To reduce the shock of leaving, Mattie preps her mother, Jamie. On Friday she says that the four children would like to go to church on Sunday.

Jamie says, “It would not be wise for Joann to go in her condition. What happens in the family should remain… private.”

“But mother, she is the one that needs the most spiritual encouragement,” Mattie protests.

“Perhaps that’s true. If my hands weren’t full with the other five children, I would like to go too. I’m thinking of how ostracized yer sister will feel as others gossip about her,” says Jamie. “Yer father will not want reproach brought upon his house.”

“What if I go with Leland and Bettye this week?
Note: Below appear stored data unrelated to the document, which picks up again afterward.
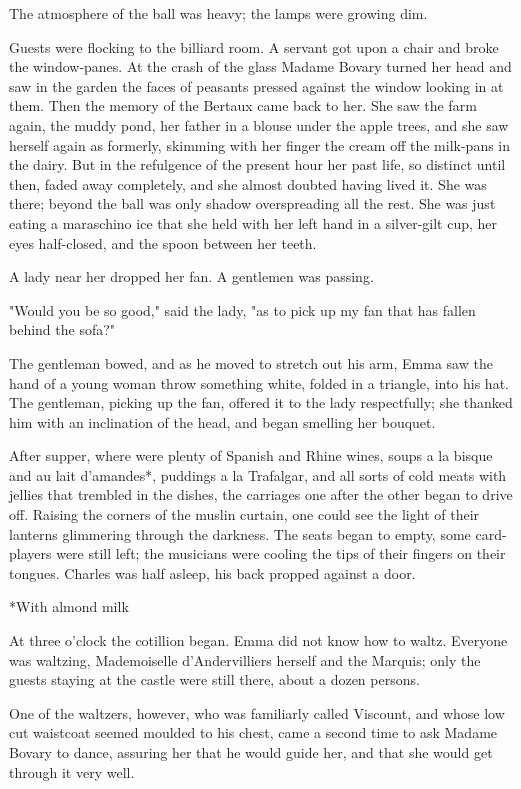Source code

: \documentclass{tufte-book}
\begin{document}
The atmosphere of the ball was heavy; the lamps were growing dim.

Guests were flocking to the billiard room. A servant got upon a chair
and broke the window-panes. At the crash of the glass Madame Bovary
turned her head and saw in the garden the faces of peasants pressed
against the window looking in at them. Then the memory of the Bertaux
came back to her. She saw the farm again, the muddy pond, her father in
a blouse under the apple trees, and she saw herself again as formerly,
skimming with her finger the cream off the milk-pans in the dairy. But
in the refulgence of the present hour her past life, so distinct until
then, faded away completely, and she almost doubted having lived it. She
was there; beyond the ball was only shadow overspreading all the rest.
She was just eating a maraschino ice that she held with her left hand
in a silver-gilt cup, her eyes half-closed, and the spoon between her
teeth.

A lady near her dropped her fan. A gentlemen was passing.

"Would you be so good," said the lady, "as to pick up my fan that has
fallen behind the sofa?"

The gentleman bowed, and as he moved to stretch out his arm, Emma saw
the hand of a young woman throw something white, folded in a triangle,
into his hat. The gentleman, picking up the fan, offered it to the lady
respectfully; she thanked him with an inclination of the head, and began
smelling her bouquet.

After supper, where were plenty of Spanish and Rhine wines, soups a la
bisque and au lait d'amandes*, puddings a la Trafalgar, and all sorts of
cold meats with jellies that trembled in the dishes, the carriages one
after the other began to drive off. Raising the corners of the muslin
curtain, one could see the light of their lanterns glimmering through
the darkness. The seats began to empty, some card-players were still
left; the musicians were cooling the tips of their fingers on their
tongues. Charles was half asleep, his back propped against a door.

     *With almond milk

At three o'clock the cotillion began. Emma did not know how to waltz.
Everyone was waltzing, Mademoiselle d'Andervilliers herself and the
Marquis; only the guests staying at the castle were still there, about a
dozen persons.

One of the waltzers, however, who was familiarly called Viscount, and
whose low cut waistcoat seemed moulded to his chest, came a second time
to ask Madame Bovary to dance, assuring her that he would guide her, and
that she would get through it very well.
\end{document}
If it seems appropriate, Joann can come with us the following week,” Mattie suggests.

“Yer father is the one ya need to convince,” Jamie replies.

“I’ll do my best. Something else I’m curious about…. Ya don’t have to answer…. What father does… to Joann and me…. Does it make ya jealous or angry with us?

“My sweet child, these are not things a mother should have to discuss with her daughters. Yer father is sick from the war. So he expresses his love in that way. The alternative is violence.

The Good Book says to honor yer father. That’s what yer doing in my mind. So for peace in the household, it’s something I’ve come to accept that calms his moods.”

Through the years, it wasn’t clear if ya didn’t understand what was happening or knew and hated me. Hearing yer acceptance makes me feel less guilty, I guess. We don’t have to talk about this again.”

But pregnancy may result. That’s something we can talk about and I can help y’all with,” Jamie assures.

“I’m surprised ya say we’re honoring him. But this talk was good, ’cause yer not mad at me for doing whatever. I don’t feel embarrassed around ya any more.”

“Do me a favor, please. Be careful what y’all say to the pastor. If yer father lets y’all go, listen to the sermon, pray, and receive prayers. But don’t say anything that puts me or yer father in a bad light.”

Without uttering another word, Mattie concludes with a hug before walking to the bedroom she shares with two sisters.

Mattie and Joann converse…

Joann is eager to ask, “Well, what’d she say? Can we all go to church?

“We’re going to have to ease ya in. This Sunday, Bettye, Leland, and me can go and talk to the pastor. Next Sunday, we’ll all go,” says Mattie.

Looking dejected, Joann says, “Y’all planning to leave me behind… because I’m pregnant.”

Sitting next to her on the bed, Mattie places her arm around Joann and assures her, “Ya just dunno how much I love ya. I’m takin’ ya outta here even if I have to fight father! We just need to ease into this idea of going to church… so father won’t get suspicious.

“Why can’t Leland be the one that stays behind?” asks Joann.

“First, he’s gonna drive the wagon. Second, mother is afraid yer going out in public while yer showing will put father in a bad way. Over the next week, ya can sew a shawl that hides yer pregnancy. Cut apart empty burlap sacks from the feed meal and work in some ruffles or lace. It should be both pretty and warm. That’ll solve father’s objections for the following Sunday when we all leave,” Mattie assures.

This excites Joann and restores her confidence. In appreciation, she kisses Mattie, who returns the kiss, holding her tighter and longer than expected. Joann then begins sketching ideas.